L548: Computer Programming for
Information Management

School of Library and Information Science
Indiana University
Spring 2000

Instructor: Uta Priss
Email: upriss@indiana.edu
Office: 029 SLIS
Phone: 812-855-2793
Office hours: Monday 2.30 - 3.30 or by appointment

This syllabus is electronically available at http://php.indiana.edu/~upriss/l548/548-Sp00-syllabus.html

Course Syllabus

Some class-related links:

Student projects
Some information on Ella
Documentation for the CGI Perl module

Introduction

This course introduces basic skills for programming and manipulation of text-based information systems. Information management is a major task for librarians and information professionals who are asked to extract information from sources on the WWW, design interactive text-based web interfaces to information systems, utilize text that is stored or is supposed to be stored in a markup format or preprocess information for storage in databases. This course teaches computer-based approaches to these tasks.

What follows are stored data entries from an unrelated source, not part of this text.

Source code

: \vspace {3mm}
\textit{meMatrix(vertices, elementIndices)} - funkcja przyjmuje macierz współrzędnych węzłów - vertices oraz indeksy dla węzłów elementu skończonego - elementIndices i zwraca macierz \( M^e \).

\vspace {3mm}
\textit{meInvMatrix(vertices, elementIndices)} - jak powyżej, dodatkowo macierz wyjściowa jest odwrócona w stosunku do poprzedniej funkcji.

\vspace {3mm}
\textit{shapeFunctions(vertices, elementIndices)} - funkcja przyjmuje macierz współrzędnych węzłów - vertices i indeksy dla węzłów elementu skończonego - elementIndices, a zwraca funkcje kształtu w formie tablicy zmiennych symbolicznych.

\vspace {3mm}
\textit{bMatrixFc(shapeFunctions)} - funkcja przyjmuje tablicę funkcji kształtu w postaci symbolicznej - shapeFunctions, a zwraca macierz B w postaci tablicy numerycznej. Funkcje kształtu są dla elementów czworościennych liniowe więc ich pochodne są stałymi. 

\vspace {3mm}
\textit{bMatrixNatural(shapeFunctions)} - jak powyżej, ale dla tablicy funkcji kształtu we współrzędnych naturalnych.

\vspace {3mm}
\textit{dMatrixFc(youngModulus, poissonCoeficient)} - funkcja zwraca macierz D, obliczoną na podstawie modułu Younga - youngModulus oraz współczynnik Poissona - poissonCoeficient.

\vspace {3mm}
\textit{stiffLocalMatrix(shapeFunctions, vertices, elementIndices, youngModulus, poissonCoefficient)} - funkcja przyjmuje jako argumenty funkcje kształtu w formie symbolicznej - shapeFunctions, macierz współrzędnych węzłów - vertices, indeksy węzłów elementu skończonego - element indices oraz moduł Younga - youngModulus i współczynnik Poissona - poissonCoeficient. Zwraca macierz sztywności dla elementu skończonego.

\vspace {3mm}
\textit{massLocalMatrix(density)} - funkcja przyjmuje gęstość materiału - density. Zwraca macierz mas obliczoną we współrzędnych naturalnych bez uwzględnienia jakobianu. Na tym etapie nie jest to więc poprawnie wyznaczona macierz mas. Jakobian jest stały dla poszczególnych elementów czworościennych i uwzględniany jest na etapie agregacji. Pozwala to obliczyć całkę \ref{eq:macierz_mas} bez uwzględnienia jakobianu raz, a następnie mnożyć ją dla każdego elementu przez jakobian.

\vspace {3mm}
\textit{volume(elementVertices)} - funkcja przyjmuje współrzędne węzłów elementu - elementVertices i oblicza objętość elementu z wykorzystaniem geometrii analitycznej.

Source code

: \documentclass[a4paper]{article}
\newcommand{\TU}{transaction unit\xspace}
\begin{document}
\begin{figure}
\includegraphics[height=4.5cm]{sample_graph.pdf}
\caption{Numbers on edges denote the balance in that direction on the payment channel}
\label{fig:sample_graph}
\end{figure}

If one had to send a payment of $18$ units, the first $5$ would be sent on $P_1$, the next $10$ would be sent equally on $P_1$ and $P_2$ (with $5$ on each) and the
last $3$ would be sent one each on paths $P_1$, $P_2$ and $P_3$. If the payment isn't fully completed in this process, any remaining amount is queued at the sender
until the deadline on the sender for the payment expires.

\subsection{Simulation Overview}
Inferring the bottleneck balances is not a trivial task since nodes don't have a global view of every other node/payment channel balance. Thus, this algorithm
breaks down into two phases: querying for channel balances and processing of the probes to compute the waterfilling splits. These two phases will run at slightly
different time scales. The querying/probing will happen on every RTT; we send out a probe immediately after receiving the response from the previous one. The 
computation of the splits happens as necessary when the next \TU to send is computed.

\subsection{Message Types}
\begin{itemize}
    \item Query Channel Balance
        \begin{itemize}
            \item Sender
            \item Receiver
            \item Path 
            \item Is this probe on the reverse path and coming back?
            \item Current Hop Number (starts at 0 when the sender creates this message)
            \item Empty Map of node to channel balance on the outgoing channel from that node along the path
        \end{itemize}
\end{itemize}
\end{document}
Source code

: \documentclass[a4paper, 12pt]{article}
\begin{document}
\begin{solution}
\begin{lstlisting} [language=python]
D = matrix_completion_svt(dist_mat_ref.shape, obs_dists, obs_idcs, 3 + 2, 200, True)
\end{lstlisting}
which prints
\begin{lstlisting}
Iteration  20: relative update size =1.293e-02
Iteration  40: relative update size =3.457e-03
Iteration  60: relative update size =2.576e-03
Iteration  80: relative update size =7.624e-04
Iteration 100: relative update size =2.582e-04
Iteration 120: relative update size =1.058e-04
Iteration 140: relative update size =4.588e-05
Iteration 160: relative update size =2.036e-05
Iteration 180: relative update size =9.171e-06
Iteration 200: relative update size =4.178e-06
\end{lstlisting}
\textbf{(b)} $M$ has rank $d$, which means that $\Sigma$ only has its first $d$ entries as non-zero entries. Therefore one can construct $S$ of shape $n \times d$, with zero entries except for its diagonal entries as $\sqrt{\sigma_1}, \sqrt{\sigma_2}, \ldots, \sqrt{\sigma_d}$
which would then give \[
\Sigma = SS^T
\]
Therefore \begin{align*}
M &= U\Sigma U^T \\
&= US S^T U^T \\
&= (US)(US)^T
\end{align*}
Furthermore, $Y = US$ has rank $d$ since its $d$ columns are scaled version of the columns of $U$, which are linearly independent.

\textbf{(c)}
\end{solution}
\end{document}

Currently the class is taught using Perl/CGI. Perl provides a good introduction to general programming concepts. These concepts include basic programming structures, such as control structures, file handling and program design strategies. But they also include more advanced topics, such as networking, text-based user interfaces, and basic retrieval concepts. Perl allows rapid prototyping which is appropriate for applications in a fast changing environment such as the WWW. Furthermore, Perl is very suited for search engines, parsers and mark-up languages. Students will develop a small information systems application as a project for this class. The concepts are therefore not taught abstractly but as hands-on experiences with WWW applications.

Course Objectives

This course
  1. teaches basic programming concepts and structures.
  2. introduces basic information processing and management concepts.
  3. uses small scale but realistic examples of information management tasks.
  4. teaches the basics of Perl and Perl/CGI.
  5. provides an introduction to more advanced topics such as object oriented programming.

Prerequisites

L401 (must be either completed in a prior semester or an approved waiver must be in the student's file) or consent of instructor. Especially important: basic Unix skills, i.e. understanding of the Unix directory structure and ability to edit and save files on a Unix computer; ability to create HTML web forms.

Class Organization

The class is taught as a combination of lecture and lab sessions. The students will work on a semester project either as a team of two members or individually. The results of the projects will be presented during the last class session.

Computer Lab

The lab session is taught in GY226 (a Unix lab). All students must create an account on the Unix Nations cluster at least 24 hours before the first lab session. If students want to practise in the Unix lab during other times, they should first check the on-line availability schedule for the lab. (Select month and lab "GY226" on this page.)

Readings

Required Textbook:
Randal L. Schwartz & Tom Christiansen: Learning Perl, 2nd Edition, July 1997, O'Reilly

The book should be treated as an "encyclopedia". It contains detailed technical information, which sometimes may be difficult to understand for programming beginners. Some on-line tutorials may serve as complimentary, easier reading: Day 2 on this page or the Perl Tutorial. Additional resources can be found at www.perl.com and on a local IU resource page.

Grading

The grades are given according to the SLIS grading standards. Good work that meets the course expectations will be assigned a grade of B. To get a higher grade than B, the students must demonstrate above average comprehension of the course materials, knowledge and/or effort.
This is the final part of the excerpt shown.